Die Sichtweisen darauf unterscheiden sich zum Teil erheblich: Die einen argumentieren, dass Rohstoffe die Grundlage von Wohlstand sind. Es käme vor allem darauf an, den Zugang zu Rohstoffquellen zu sichern, etwa durch Handelspolitik, mit entwicklungspolitischen Instrumenten oder durch Rohstoffabbau auch im Inland. Monopole auf Rohstoffe sollten vermieden werden, genauso wie politisch motivierte Handelshemmnisse. Aus dieser Perspektive wird häufig argumentiert, dass es keine physische Knappheit von Rohstoffen gibt. Wenn dies doch der Fall wäre, dann würde das Innovationsgeschehen schon andere Lösungen finden. Teil des Narratives ist auch, dass Unternehmen sowieso alle Anreize haben, mit Rohstoffen effizient umzugehen und Material einzusparen, wo immer es geht. Schließlich können damit Kosten vermieden werden und dadurch Wettbewerbsvorteile errungen werden. Die Schlussfolgerungen: Rohstoffpolitik soll im Wesentlichen auf Versorgungssicherheit zielen und damit für billige Rohstoffe sorgen.
Ein weitere Perspektive weist darauf hin, dass Innovationen für die Einsparung von Rohstoffen nicht genutzt werden: Obwohl Material für Unternehmen einen noch höheren Kostenfaktor als Arbeit oder Energie darstellt, werden erhebliche Einsparpotenziale nicht genutzt. Dies betrifft in erster Linie Prozesse, aber auch die Substitution von Material durch alternative Rohstoffe oder die Entwicklung von Gütern, die die Nachfrage mit anderen, weniger materialintensiven Produkten oder Dienstleistungen befriedigt. Nutzen statt Besitzen ist hier eine Entwicklungsrichtung, die aber in dieser Perspektive bei weitem noch nicht ausgeschöpft ist. Es gibt einige Gründe, die dazu führen, dass Unternehmen die Innovationspotenziale nicht ausschöpfen: etwa weil ihnen Informationen zu effizienteren Prozessen oder Produkttechnologien fehlen, weil sich Innovation für sie nicht lohnt oder weil Wettbewerber durch Nachahmung die Entwicklungskosten sparen und dadurch im Vorteil sind. Politik soll in dieser Perspektive vor allem Innovationen fördern, indem Fördergelder bereitgestellt, Innovationen steuerlich gefördert oder Beratungen angeboten werden. Damit verbunden ist die Erwartung, dass Innovationen zu Kosteneinsparungen, Wettbewerbsvorteilen und nicht zuletzt zur Verminderung von Umweltwirkungen führen.
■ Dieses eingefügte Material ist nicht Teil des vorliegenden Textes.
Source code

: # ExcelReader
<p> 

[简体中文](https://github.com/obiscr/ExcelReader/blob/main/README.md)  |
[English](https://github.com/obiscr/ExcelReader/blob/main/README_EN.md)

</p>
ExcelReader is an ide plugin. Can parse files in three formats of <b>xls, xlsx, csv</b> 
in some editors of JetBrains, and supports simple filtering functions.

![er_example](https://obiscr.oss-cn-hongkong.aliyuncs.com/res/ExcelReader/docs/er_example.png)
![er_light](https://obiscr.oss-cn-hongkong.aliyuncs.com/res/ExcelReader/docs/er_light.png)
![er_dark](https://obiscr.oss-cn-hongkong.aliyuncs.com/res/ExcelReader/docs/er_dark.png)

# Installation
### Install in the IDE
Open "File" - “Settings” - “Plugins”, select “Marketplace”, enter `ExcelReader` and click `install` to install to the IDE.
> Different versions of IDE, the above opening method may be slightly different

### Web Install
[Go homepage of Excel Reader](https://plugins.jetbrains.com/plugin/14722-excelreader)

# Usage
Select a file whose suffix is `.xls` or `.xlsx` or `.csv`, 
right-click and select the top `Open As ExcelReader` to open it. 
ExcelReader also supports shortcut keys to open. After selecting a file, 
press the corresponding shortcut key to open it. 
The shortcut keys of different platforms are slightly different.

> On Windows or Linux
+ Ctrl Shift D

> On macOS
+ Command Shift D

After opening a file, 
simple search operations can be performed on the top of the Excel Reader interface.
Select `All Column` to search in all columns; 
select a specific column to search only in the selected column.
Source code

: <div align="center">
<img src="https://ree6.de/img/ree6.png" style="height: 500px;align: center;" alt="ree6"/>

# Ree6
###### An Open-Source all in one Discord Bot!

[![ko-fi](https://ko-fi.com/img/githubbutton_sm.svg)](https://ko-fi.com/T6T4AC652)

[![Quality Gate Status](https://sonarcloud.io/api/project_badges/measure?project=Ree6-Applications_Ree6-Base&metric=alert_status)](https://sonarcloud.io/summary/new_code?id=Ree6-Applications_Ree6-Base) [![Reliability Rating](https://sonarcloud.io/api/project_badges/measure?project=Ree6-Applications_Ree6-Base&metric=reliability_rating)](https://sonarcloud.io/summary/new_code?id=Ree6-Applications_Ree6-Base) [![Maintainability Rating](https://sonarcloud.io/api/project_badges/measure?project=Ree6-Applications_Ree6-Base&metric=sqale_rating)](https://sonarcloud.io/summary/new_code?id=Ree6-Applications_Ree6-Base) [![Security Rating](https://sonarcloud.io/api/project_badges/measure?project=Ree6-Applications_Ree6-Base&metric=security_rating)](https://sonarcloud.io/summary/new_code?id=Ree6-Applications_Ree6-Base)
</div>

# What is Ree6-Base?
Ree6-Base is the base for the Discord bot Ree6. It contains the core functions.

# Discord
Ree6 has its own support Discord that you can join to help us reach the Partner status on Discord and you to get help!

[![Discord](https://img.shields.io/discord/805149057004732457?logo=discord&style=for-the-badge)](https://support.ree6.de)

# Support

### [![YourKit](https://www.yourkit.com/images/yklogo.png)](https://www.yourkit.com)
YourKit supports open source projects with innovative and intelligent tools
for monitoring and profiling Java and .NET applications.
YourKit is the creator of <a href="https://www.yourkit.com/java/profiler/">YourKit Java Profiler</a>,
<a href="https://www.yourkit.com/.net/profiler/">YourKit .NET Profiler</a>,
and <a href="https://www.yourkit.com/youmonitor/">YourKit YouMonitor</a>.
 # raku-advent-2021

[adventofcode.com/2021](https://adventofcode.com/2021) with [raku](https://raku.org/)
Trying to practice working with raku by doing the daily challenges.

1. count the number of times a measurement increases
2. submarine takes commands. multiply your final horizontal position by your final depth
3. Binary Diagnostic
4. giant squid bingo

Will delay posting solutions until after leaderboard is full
Eine dritte Perspektive betont schließlich die ökologischen und sozialen Folgewirkungen der Rohstoffnutzung. Mit jeder Tonne Material, die aus der Erde geholt und verarbeitet wird, sind ökologische und soziale Folgewirkungen verbunden: Für die Extraktion wird Energie aufgewandt, werden schädliche Chemikalien eingesetzt und Landschaften umgegraben. In der Folge geht Biodiversität verloren, wird Siedlungsfläche reduziert, arbeiten Menschen unter schlechten Bedingungen usw. Entlang der gesamten Wertschöpfungskette setzen sich negative Umweltauswirkungen fort, bis Materialien schlussendlich als Abfälle entsorgt werden sollen. Mit der weltweit wachsenden Nachfrage nach Rohstoffen nehmen die spezifischen negativen Umwelt- und sozialen Wirkungen überproportional zu: Es muss immer tiefer gegraben werden, immer größere Flächen werden in Anspruch genommen, mehr Hilfsmittel genutzt, um Rohstoffe in immer kleineren Konzentrationen zu erschließen. Der anstehende Abbau von Rohstoffen in der Tiefsee ist dafür sinnbildlich. In dieser Perspektive gilt es, die Nutzung von Rohstoffen insgesamt zu begrenzen, weil mit zunehmender Beanspruchung auch immer mehr Treibhausgasemissionen verbunden sind. Zwar werden auch in Deutschland große Mengen an Rohstoffen abgebaut (besonders Braunkohle, Baustoffe, Salze), aber für andere Rohstoffe, vspeziell Metalle und fossile Brennstoffe entstehen Umweltbelastungen vor allem bei der Extraktion im Ausland. Gleiches gilt für die Verletzung von Menschenrechten. Um dem Rechnung zu tragen, werden Berichts- und Sorgfaltspflichten für importierte Materialien und Produkte gefordert oder auch eine Begrenzung der Nachfrage nach problematischen Materialien. Die Instrumente dafür sind Steuern, Obergrenzen oder ordnungsrechtliche Vorgaben für Produkte (z.B. Reparierbarkeit) und für Produktionsprozesse.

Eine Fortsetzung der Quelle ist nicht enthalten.